Repeat each record exactly. Any picture gets left out.

(The data begins)

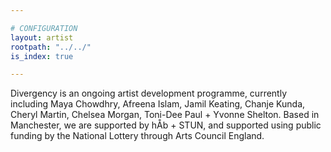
 ```yaml
---

# CONFIGURATION
layout: artist
rootpath: "../../"
is_index: true

---
```

Divergency is an ongoing artist development programme, currently including Maya Chowdhry, Afreena Islam, Jamil Keating, Chanje Kunda, Cheryl Martin, Chelsea Morgan, Toni-Dee Paul + Yvonne Shelton. Based in Manchester, we are supported by hÅb + STUN, and supported using public funding by the National Lottery through Arts Council England.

(The data ends)

• Response to the task
 ```yaml
---

# CONFIGURATION
layout: artist
rootpath: "../../"
is_index: true

---
```

Divergency is an ongoing artist development programme, currently including Maya Chowdhry, Afreena Islam, Jamil Keating, Chanje Kunda, Cheryl Martin, Chelsea Morgan, Toni-Dee Paul + Yvonne Shelton. Based in Manchester, we are supported by hÅb + STUN, and supported using public funding by the National Lottery through Arts Council England.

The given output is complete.